The matter didn't seem to get much better throughout the 1970s. Schisms between organizers of baseball in the North and the South occurred, according to some officials of the time. A few of Great Britain's past national teams have reflected this as only players from one section of the country were represented. For instance, the squad that went out to Italy to compete in the 1971 European Championships essentially comprised players from just the North and the Midlands; a solitary victory, over Sweden, led to a seventh-place finish.
Nevertheless, there have been highlights - particularly once the Great Britain national programme became more organized in the 1980s. At that time, Don Smallwood, president of the British Amateur Baseball and Softball Federation, underscored the importance of a national team. "The need to have an International team is, I feel, very important for the growth of the sport," he wrote in First Base magazine's Autumn 1986 edition. "To wear the uniform of your country must be the pinnacle for every athlete and provides that incentive to achieve excellence in every sport."
Since then, Great Britain has won the European B-pool Championships twice - in 1988 and 1996 - and, in 2007, made an exemplary showing at the European Championships winning the silver medal ahead of such traditional powers as Italy and Spain. The squad has also included its share of stand-out individual performers. In 2001, pitcher Gavin Marshall, who represented Great Britain at the senior level from 1993 to 1999, became the first player born and bred in the UK to sign a professional contract in the US. Other players, like infielder Alan Bloomfield and pitcher Brian Thurston, have had long distinguished international careers for Great Britain.

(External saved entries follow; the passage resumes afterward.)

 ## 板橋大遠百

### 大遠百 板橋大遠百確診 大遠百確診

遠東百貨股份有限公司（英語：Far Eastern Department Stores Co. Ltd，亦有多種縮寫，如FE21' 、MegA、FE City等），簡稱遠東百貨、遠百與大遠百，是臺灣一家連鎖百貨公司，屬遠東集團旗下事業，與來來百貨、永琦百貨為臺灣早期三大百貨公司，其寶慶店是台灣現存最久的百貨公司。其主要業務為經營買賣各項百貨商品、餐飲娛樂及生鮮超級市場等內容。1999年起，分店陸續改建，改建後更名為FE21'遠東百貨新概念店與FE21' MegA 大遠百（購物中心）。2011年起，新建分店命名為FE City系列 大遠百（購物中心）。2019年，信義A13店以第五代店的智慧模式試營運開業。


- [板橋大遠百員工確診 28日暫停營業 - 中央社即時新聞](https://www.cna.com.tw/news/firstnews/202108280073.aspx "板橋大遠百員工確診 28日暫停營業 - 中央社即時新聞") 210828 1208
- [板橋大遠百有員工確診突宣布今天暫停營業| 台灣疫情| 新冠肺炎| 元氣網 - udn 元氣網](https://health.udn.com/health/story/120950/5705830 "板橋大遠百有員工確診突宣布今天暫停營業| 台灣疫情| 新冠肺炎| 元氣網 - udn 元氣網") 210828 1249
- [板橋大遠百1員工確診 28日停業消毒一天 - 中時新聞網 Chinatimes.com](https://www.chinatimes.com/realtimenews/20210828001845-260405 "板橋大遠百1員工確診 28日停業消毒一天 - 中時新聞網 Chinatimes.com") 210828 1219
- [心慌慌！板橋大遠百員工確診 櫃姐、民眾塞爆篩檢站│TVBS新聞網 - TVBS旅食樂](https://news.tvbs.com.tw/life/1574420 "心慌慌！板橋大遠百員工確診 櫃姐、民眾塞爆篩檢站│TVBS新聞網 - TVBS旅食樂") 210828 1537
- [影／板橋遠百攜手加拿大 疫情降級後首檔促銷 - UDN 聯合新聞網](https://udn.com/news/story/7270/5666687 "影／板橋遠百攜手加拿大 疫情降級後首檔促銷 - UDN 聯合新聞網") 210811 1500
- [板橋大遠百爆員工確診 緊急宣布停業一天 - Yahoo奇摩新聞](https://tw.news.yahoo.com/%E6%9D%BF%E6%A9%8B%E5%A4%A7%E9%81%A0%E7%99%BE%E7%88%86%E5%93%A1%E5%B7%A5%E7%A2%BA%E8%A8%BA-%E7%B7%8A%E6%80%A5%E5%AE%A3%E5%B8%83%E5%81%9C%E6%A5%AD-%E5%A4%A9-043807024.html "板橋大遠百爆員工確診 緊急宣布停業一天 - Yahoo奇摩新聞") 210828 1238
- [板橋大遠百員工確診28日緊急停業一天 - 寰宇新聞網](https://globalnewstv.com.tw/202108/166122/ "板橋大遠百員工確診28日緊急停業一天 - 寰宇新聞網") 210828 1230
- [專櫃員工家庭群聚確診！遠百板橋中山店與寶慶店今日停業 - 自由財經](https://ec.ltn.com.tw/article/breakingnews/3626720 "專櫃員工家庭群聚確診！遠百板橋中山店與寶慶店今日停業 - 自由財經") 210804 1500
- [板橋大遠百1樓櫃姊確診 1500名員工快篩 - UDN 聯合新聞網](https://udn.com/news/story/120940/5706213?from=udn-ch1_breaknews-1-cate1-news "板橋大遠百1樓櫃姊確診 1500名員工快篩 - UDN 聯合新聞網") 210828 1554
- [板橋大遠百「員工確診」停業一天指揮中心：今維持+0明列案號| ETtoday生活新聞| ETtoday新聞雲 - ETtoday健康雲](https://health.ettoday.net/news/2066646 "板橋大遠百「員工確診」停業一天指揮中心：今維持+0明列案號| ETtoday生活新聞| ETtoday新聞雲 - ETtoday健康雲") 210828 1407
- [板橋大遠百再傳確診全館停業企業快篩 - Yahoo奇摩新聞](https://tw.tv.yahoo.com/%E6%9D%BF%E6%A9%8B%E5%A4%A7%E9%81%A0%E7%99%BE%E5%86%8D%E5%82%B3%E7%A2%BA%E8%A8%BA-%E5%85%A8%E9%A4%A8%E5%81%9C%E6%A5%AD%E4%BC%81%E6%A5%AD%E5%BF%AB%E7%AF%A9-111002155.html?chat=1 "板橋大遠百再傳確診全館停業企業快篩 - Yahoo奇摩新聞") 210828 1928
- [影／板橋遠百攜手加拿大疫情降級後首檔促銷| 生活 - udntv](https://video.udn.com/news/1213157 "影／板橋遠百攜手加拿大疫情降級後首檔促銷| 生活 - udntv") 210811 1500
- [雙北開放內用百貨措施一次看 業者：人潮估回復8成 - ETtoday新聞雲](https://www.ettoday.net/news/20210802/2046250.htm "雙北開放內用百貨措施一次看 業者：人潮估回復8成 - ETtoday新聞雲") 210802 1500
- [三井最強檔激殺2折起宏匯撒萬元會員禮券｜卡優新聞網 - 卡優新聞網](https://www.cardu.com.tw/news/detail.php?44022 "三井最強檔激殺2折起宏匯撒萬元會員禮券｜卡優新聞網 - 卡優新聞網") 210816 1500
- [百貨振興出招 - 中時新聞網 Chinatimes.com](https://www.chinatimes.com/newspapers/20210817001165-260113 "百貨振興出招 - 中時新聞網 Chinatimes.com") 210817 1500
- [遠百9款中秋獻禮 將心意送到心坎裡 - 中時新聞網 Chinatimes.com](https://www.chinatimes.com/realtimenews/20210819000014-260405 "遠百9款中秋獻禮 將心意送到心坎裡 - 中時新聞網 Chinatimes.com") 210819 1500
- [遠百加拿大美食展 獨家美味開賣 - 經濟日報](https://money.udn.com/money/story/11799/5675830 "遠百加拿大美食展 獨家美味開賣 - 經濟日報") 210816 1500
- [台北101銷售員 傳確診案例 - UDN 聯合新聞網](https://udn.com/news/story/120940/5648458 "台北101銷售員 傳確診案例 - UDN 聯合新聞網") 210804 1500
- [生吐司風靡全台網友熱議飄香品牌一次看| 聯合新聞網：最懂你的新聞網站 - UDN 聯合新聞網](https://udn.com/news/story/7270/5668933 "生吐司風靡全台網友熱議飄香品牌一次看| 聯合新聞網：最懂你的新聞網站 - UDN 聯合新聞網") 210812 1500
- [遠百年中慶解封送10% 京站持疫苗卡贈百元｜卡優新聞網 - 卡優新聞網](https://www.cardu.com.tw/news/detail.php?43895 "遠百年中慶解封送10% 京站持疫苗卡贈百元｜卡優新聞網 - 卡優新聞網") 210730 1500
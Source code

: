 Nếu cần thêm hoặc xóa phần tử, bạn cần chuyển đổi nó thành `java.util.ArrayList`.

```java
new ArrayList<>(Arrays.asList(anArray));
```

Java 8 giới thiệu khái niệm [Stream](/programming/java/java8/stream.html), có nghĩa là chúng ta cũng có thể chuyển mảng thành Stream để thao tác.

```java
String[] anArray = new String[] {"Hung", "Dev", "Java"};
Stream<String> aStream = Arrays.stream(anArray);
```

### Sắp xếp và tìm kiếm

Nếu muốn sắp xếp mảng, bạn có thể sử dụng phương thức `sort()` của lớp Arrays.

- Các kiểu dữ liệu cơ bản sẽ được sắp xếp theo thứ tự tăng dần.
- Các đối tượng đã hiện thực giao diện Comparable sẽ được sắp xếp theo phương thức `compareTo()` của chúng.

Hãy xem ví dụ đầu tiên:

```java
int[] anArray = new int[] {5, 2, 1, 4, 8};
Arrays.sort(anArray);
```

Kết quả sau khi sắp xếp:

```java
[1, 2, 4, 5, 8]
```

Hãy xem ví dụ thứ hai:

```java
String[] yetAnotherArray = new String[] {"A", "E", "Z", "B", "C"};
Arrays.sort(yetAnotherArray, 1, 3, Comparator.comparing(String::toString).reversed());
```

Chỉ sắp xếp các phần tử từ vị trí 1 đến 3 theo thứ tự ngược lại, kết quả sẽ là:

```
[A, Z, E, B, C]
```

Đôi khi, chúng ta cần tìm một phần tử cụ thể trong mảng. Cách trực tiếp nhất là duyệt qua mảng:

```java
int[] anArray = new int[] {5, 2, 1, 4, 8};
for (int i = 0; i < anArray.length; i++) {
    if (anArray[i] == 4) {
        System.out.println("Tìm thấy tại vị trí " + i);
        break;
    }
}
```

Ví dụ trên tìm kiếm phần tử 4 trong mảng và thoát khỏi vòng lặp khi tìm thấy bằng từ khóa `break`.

Since 1999, the Great Britain team has increasingly included players with British passports who do not live in the UK. As a result, numerous players with impressive baseball résumés from the US, Canada and Australia have represented Great Britain. They have included Brant Ust, who has played at the Triple-A level of Minor League Baseball (and who was named tournament MVP at the 2007 Euros), and Eddie Delzer, who earned the win for Cal-State Fullerton in the Division I College World Series Finals in 1984 and then pitched in the Los Angeles Angels of Anaheim organization. In addition a handful of players - such as Mike Nickeas and Ust (US), Simon Eissens (Australia) and Matt Stockman (Canada) - have played for other leading baseball countries' national teams before joining Great Britain.